**Entries shown**
════════════════
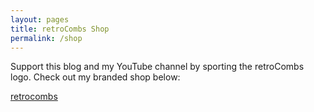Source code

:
 ```yaml
---
layout: pages
title: retroCombs Shop
permalink: /shop
---
```


Support this blog and my YouTube channel by sporting the retroCombs logo. Check out my branded shop below:

<div id="myShop">
    <a href="https://retrocombs.myspreadshop.com">retrocombs</a>
</div>

<script>
    var spread_shop_config = {
        shopName: 'retrocombs',
        locale: 'us_US',
        prefix: 'https://retrocombs.myspreadshop.com',
        baseId: 'myShop'
    };
</script>

<script type="text/javascript"
        src="https://retrocombs.myspreadshop.com/shopfiles/shopclient/shopclient.nocache.js">
</script>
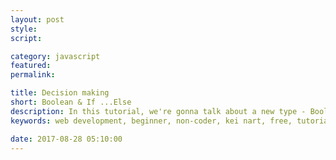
 ```yaml
---
layout: post
style:
script:

category: javascript
featured:
permalink:

title: Decision making
short: Boolean & If ...Else
description: In this tutorial, we're gonna talk about a new type - Boolean. <br>This is the most simple and important type in any programming language; <br>Since it helps us to teach the computer to think and make decision in certain situations.
keywords: web development, beginner, non-coder, kei nart, free, tutorial, coding, programming, code nart, javascript, boolean, type, if, else, conditional construct

date: 2017-08-28 05:10:00
---
```

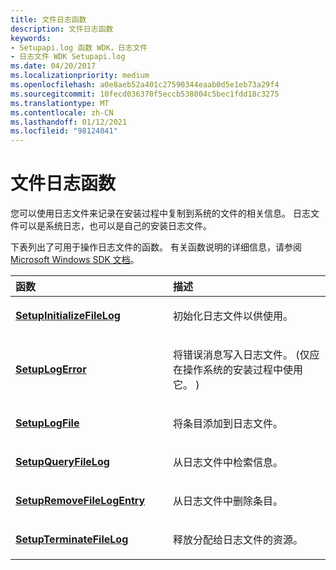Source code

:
 ```yaml
---
title: 文件日志函数
description: 文件日志函数
keywords:
- Setupapi.log 函数 WDK，日志文件
- 日志文件 WDK Setupapi.log
ms.date: 04/20/2017
ms.localizationpriority: medium
ms.openlocfilehash: a0e8aeb52a401c27590344eaab0d5e1eb73a29f4
ms.sourcegitcommit: 10fecd036370f5eccb538004c5bec1fdd18c3275
ms.translationtype: MT
ms.contentlocale: zh-CN
ms.lasthandoff: 01/12/2021
ms.locfileid: "98124041"
---
```

# <a name="file-log-functions"></a>文件日志函数





您可以使用日志文件来记录在安装过程中复制到系统的文件的相关信息。 日志文件可以是系统日志，也可以是自己的安装日志文件。

下表列出了可用于操作日志文件的函数。 有关函数说明的详细信息，请参阅 [Microsoft Windows SDK 文档](/documentation/)。

<table>
<colgroup>
<col width="50%" />
<col width="50%" />
</colgroup>
<thead>
<tr class="header">
<th align="left">函数</th>
<th align="left">描述</th>
</tr>
</thead>
<tbody>
<tr class="odd">
<td align="left"><p><a href="/windows/win32/api/setupapi/nf-setupapi-setupinitializefileloga" data-raw-source="[&lt;strong&gt;SetupInitializeFileLog&lt;/strong&gt;](/windows/win32/api/setupapi/nf-setupapi-setupinitializefileloga)"><strong>SetupInitializeFileLog</strong></a></p></td>
<td align="left"><p>初始化日志文件以供使用。</p></td>
</tr>
<tr class="even">
<td align="left"><p><a href="/windows/win32/api/setupapi/nf-setupapi-setuplogerrora" data-raw-source="[&lt;strong&gt;SetupLogError&lt;/strong&gt;](/windows/win32/api/setupapi/nf-setupapi-setuplogerrora)"><strong>SetupLogError</strong></a></p></td>
<td align="left"><p>将错误消息写入日志文件。  (仅应在操作系统的安装过程中使用它。 ) </p></td>
</tr>
<tr class="odd">
<td align="left"><p><a href="/windows/win32/api/setupapi/nf-setupapi-setuplogfilea" data-raw-source="[&lt;strong&gt;SetupLogFile&lt;/strong&gt;](/windows/win32/api/setupapi/nf-setupapi-setuplogfilea)"><strong>SetupLogFile</strong></a></p></td>
<td align="left"><p>将条目添加到日志文件。</p></td>
</tr>
<tr class="even">
<td align="left"><p><a href="/windows/win32/api/setupapi/nf-setupapi-setupqueryfileloga" data-raw-source="[&lt;strong&gt;SetupQueryFileLog&lt;/strong&gt;](/windows/win32/api/setupapi/nf-setupapi-setupqueryfileloga)"><strong>SetupQueryFileLog</strong></a></p></td>
<td align="left"><p>从日志文件中检索信息。</p></td>
</tr>
<tr class="odd">
<td align="left"><p><a href="/windows/win32/api/setupapi/nf-setupapi-setupremovefilelogentrya" data-raw-source="[&lt;strong&gt;SetupRemoveFileLogEntry&lt;/strong&gt;](/windows/win32/api/setupapi/nf-setupapi-setupremovefilelogentrya)"><strong>SetupRemoveFileLogEntry</strong></a></p></td>
<td align="left"><p>从日志文件中删除条目。</p></td>
</tr>
<tr class="even">
<td align="left"><p><a href="/windows/win32/api/setupapi/nf-setupapi-setupterminatefilelog" data-raw-source="[&lt;strong&gt;SetupTerminateFileLog&lt;/strong&gt;](/windows/win32/api/setupapi/nf-setupapi-setupterminatefilelog)"><strong>SetupTerminateFileLog</strong></a></p></td>
<td align="left"><p>释放分配给日志文件的资源。</p></td>
</tr>
</tbody>
</table>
════════════════
**Task details**
Your reply should be the entries copied exactly, with all images omitted.

**Answer box**
Source code

:
 ```yaml
---
layout: pages
title: retroCombs Shop
permalink: /shop
---
```


Support this blog and my YouTube channel by sporting the retroCombs logo. Check out my branded shop below:

<div id="myShop">
    <a href="https://retrocombs.myspreadshop.com">retrocombs</a>
</div>

<script>
    var spread_shop_config = {
        shopName: 'retrocombs',
        locale: 'us_US',
        prefix: 'https://retrocombs.myspreadshop.com',
        baseId: 'myShop'
    };
</script>

<script type="text/javascript"
        src="https://retrocombs.myspreadshop.com/shopfiles/shopclient/shopclient.nocache.js">
</script>
 ```yaml
---
layout: post
style:
script:

category: javascript
featured:
permalink:

title: Decision making
short: Boolean & If ...Else
description: In this tutorial, we're gonna talk about a new type - Boolean. <br>This is the most simple and important type in any programming language; <br>Since it helps us to teach the computer to think and make decision in certain situations.
keywords: web development, beginner, non-coder, kei nart, free, tutorial, coding, programming, code nart, javascript, boolean, type, if, else, conditional construct

date: 2017-08-28 05:10:00
---
```

Source code

:
 ```yaml
---
title: 文件日志函数
description: 文件日志函数
keywords:
- Setupapi.log 函数 WDK，日志文件
- 日志文件 WDK Setupapi.log
ms.date: 04/20/2017
ms.localizationpriority: medium
ms.openlocfilehash: a0e8aeb52a401c27590344eaab0d5e1eb73a29f4
ms.sourcegitcommit: 10fecd036370f5eccb538004c5bec1fdd18c3275
ms.translationtype: MT
ms.contentlocale: zh-CN
ms.lasthandoff: 01/12/2021
ms.locfileid: "98124041"
---
```

# <a name="file-log-functions"></a>文件日志函数





您可以使用日志文件来记录在安装过程中复制到系统的文件的相关信息。 日志文件可以是系统日志，也可以是自己的安装日志文件。

下表列出了可用于操作日志文件的函数。 有关函数说明的详细信息，请参阅 [Microsoft Windows SDK 文档](/documentation/)。

<table>
<colgroup>
<col width="50%" />
<col width="50%" />
</colgroup>
<thead>
<tr class="header">
<th align="left">函数</th>
<th align="left">描述</th>
</tr>
</thead>
<tbody>
<tr class="odd">
<td align="left"><p><a href="/windows/win32/api/setupapi/nf-setupapi-setupinitializefileloga" data-raw-source="[&lt;strong&gt;SetupInitializeFileLog&lt;/strong&gt;](/windows/win32/api/setupapi/nf-setupapi-setupinitializefileloga)"><strong>SetupInitializeFileLog</strong></a></p></td>
<td align="left"><p>初始化日志文件以供使用。</p></td>
</tr>
<tr class="even">
<td align="left"><p><a href="/windows/win32/api/setupapi/nf-setupapi-setuplogerrora" data-raw-source="[&lt;strong&gt;SetupLogError&lt;/strong&gt;](/windows/win32/api/setupapi/nf-setupapi-setuplogerrora)"><strong>SetupLogError</strong></a></p></td>
<td align="left"><p>将错误消息写入日志文件。  (仅应在操作系统的安装过程中使用它。 ) </p></td>
</tr>
<tr class="odd">
<td align="left"><p><a href="/windows/win32/api/setupapi/nf-setupapi-setuplogfilea" data-raw-source="[&lt;strong&gt;SetupLogFile&lt;/strong&gt;](/windows/win32/api/setupapi/nf-setupapi-setuplogfilea)"><strong>SetupLogFile</strong></a></p></td>
<td align="left"><p>将条目添加到日志文件。</p></td>
</tr>
<tr class="even">
<td align="left"><p><a href="/windows/win32/api/setupapi/nf-setupapi-setupqueryfileloga" data-raw-source="[&lt;strong&gt;SetupQueryFileLog&lt;/strong&gt;](/windows/win32/api/setupapi/nf-setupapi-setupqueryfileloga)"><strong>SetupQueryFileLog</strong></a></p></td>
<td align="left"><p>从日志文件中检索信息。</p></td>
</tr>
<tr class="odd">
<td align="left"><p><a href="/windows/win32/api/setupapi/nf-setupapi-setupremovefilelogentrya" data-raw-source="[&lt;strong&gt;SetupRemoveFileLogEntry&lt;/strong&gt;](/windows/win32/api/setupapi/nf-setupapi-setupremovefilelogentrya)"><strong>SetupRemoveFileLogEntry</strong></a></p></td>
<td align="left"><p>从日志文件中删除条目。</p></td>
</tr>
<tr class="even">
<td align="left"><p><a href="/windows/win32/api/setupapi/nf-setupapi-setupterminatefilelog" data-raw-source="[&lt;strong&gt;SetupTerminateFileLog&lt;/strong&gt;](/windows/win32/api/setupapi/nf-setupapi-setupterminatefilelog)"><strong>SetupTerminateFileLog</strong></a></p></td>
<td align="left"><p>释放分配给日志文件的资源。</p></td>
</tr>
</tbody>
</table>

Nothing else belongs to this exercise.